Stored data

--- START ---

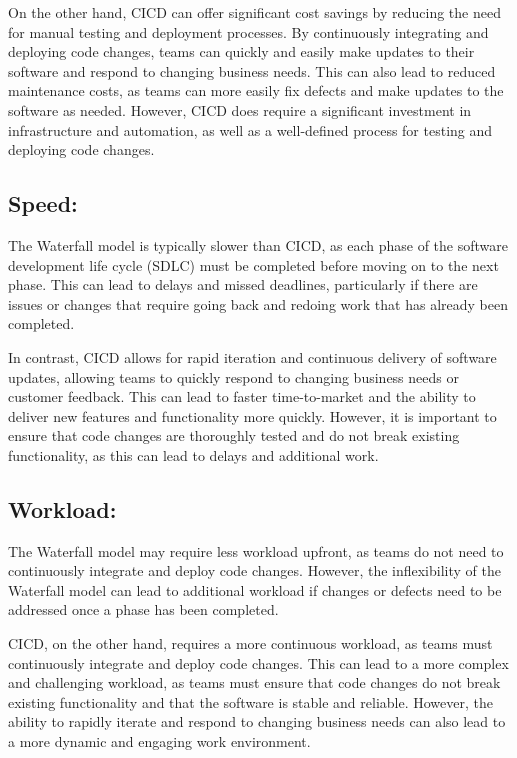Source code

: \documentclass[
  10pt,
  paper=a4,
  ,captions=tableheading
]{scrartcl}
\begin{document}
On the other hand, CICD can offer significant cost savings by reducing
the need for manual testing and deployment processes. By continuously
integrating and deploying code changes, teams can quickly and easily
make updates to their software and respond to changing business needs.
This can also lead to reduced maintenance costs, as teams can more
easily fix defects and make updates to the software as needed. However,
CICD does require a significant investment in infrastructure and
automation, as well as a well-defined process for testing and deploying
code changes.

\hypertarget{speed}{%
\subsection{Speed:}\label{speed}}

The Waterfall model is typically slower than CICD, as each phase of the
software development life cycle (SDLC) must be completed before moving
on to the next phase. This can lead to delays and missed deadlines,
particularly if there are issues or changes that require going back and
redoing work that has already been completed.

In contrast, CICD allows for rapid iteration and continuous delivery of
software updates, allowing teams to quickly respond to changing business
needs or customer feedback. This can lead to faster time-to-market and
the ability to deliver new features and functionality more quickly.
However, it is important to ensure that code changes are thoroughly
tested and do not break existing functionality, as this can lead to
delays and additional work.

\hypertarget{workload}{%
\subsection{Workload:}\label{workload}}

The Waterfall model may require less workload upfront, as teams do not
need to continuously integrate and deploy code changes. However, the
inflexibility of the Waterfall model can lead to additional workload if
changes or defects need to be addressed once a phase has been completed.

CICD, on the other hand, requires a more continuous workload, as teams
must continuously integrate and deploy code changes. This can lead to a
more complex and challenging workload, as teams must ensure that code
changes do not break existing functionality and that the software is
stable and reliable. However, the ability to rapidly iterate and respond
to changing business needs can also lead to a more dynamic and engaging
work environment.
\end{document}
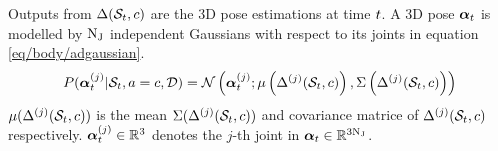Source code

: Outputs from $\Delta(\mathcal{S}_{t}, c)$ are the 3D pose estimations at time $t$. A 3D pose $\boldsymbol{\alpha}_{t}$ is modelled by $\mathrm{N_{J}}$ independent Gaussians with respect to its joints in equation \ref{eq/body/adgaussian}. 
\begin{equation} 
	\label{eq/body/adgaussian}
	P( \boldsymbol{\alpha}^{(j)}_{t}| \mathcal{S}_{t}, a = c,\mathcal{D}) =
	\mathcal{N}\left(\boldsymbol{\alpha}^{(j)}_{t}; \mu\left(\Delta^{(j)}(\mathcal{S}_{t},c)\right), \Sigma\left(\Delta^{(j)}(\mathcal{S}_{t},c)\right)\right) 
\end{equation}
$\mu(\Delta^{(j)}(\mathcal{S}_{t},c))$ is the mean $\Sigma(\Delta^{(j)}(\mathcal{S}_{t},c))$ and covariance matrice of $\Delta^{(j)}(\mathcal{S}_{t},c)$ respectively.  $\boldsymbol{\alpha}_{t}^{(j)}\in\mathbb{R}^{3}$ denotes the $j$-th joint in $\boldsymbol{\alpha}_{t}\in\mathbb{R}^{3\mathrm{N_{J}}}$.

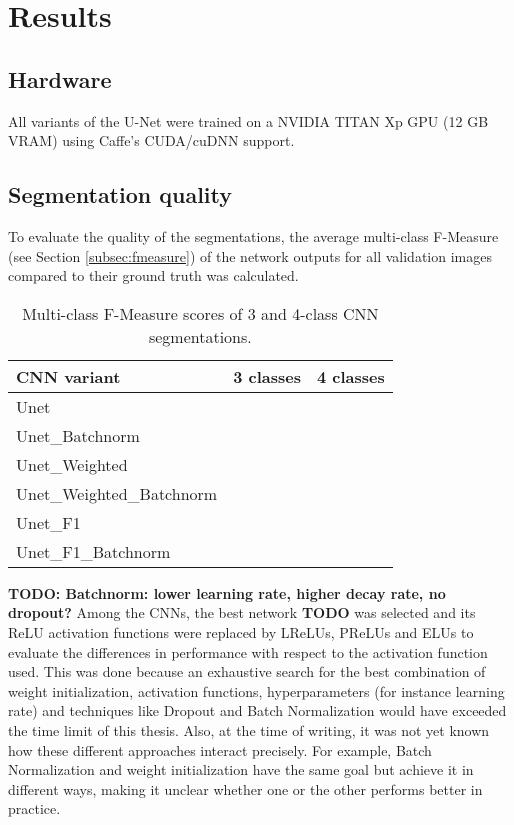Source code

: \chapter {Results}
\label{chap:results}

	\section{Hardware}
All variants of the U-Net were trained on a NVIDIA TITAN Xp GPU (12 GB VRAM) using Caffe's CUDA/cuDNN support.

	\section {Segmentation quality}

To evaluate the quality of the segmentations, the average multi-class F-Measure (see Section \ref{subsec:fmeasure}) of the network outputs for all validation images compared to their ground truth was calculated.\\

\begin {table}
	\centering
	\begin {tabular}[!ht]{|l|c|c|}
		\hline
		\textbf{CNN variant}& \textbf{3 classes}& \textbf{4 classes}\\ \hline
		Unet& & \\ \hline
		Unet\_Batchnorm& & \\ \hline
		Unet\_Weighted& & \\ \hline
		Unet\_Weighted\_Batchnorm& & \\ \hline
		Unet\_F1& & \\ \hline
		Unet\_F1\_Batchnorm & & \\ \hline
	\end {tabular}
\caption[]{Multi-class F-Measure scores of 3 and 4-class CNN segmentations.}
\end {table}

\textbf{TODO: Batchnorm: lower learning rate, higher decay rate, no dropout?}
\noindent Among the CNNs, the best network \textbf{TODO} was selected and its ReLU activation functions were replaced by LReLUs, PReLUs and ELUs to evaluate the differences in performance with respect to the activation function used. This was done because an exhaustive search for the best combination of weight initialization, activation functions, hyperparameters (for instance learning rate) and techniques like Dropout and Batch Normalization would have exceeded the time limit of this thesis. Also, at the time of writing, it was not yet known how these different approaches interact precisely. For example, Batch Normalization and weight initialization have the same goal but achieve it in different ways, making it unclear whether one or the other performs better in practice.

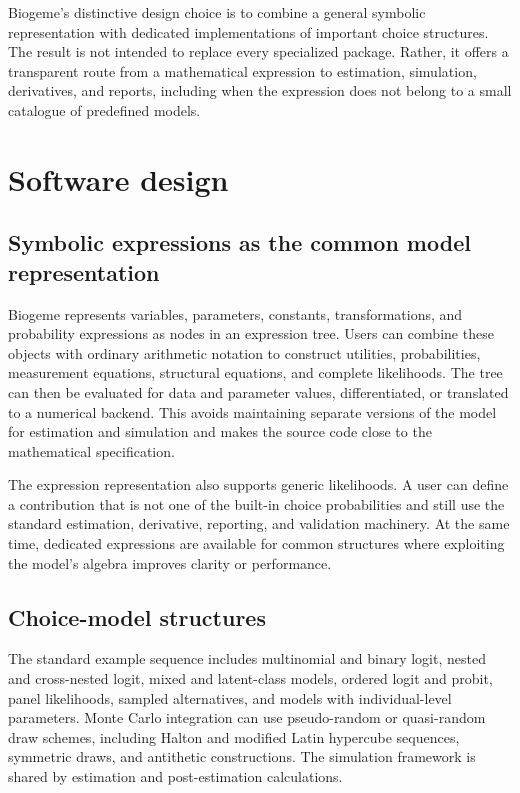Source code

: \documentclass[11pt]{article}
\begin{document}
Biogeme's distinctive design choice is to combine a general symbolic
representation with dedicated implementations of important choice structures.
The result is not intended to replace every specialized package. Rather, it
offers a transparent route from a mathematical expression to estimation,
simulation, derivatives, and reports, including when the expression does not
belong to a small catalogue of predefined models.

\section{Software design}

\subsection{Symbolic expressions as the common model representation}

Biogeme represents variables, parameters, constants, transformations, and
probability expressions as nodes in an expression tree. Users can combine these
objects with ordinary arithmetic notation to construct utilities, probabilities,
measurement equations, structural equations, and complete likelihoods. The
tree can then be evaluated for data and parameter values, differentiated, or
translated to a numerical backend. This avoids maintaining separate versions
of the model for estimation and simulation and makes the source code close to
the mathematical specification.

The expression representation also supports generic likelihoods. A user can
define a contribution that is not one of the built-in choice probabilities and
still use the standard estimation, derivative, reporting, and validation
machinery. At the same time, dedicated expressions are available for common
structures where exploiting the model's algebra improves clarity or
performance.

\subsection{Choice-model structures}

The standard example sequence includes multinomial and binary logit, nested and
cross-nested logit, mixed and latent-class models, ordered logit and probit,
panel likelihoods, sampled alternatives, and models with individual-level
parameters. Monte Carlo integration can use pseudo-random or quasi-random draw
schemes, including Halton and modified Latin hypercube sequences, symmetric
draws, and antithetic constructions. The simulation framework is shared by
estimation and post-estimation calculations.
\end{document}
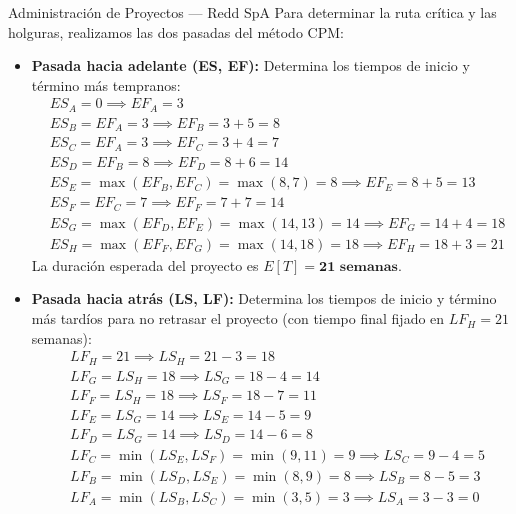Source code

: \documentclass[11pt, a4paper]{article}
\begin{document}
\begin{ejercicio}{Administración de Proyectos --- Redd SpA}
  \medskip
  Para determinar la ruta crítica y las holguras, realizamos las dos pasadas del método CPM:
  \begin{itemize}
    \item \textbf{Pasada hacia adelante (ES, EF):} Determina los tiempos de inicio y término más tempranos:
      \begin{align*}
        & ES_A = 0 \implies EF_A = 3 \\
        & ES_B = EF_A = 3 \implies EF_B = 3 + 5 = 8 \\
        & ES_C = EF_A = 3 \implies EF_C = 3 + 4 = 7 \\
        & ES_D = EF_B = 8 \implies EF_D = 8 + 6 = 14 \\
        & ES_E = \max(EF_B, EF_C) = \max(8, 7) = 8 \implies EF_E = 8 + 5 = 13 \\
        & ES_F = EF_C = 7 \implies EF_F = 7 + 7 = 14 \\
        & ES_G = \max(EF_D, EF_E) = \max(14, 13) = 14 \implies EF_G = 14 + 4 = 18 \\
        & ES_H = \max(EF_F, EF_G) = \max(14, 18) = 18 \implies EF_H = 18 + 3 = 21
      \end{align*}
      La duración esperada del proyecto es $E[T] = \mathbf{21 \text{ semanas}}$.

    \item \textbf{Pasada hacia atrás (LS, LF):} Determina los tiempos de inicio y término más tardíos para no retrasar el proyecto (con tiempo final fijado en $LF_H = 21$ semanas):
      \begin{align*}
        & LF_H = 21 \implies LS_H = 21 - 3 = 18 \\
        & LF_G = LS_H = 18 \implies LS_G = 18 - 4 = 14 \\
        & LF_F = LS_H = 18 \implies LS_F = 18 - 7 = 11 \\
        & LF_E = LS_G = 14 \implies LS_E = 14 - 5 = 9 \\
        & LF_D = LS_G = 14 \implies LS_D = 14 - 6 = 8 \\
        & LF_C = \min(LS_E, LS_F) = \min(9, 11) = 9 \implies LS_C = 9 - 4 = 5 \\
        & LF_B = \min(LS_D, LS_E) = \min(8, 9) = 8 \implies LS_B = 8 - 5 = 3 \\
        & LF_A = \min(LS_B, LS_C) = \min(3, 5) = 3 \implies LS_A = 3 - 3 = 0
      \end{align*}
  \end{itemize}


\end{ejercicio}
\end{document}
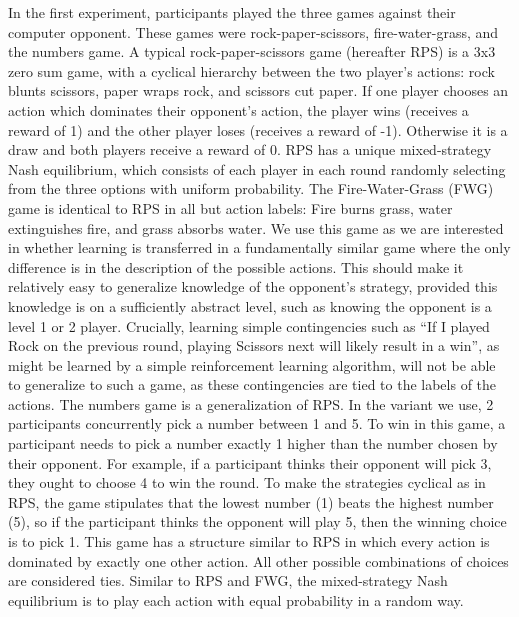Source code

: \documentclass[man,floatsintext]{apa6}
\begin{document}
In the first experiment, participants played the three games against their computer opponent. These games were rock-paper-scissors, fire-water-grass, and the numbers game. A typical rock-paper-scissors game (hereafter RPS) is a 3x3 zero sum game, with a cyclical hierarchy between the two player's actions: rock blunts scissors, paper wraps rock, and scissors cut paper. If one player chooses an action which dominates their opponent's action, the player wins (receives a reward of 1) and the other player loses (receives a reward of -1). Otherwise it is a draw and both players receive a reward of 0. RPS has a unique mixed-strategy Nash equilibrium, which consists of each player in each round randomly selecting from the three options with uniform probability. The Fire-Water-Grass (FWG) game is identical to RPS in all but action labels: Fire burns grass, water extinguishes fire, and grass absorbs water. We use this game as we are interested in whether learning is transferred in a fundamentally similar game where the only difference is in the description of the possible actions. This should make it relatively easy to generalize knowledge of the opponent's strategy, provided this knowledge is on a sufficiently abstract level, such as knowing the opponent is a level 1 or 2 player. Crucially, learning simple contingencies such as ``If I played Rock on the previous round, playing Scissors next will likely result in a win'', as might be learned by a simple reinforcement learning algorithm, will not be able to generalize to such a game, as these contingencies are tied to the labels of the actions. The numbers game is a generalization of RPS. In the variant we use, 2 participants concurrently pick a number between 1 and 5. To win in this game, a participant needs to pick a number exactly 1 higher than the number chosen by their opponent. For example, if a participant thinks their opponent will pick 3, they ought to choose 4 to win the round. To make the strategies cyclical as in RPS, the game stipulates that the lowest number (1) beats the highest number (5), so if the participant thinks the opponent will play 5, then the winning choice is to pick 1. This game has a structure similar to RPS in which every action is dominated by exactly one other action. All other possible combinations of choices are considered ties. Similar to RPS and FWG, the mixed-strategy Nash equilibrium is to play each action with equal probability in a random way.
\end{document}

--- END ---

Among the entries above, locate the lines containing "objects with ordinary" and "tree can then", and transcribe exactly those two lines and all lines between.

objects with ordinary arithmetic notation to construct utilities, probabilities,
measurement equations, structural equations, and complete likelihoods. The
tree can then be evaluated for data and parameter values, differentiated, or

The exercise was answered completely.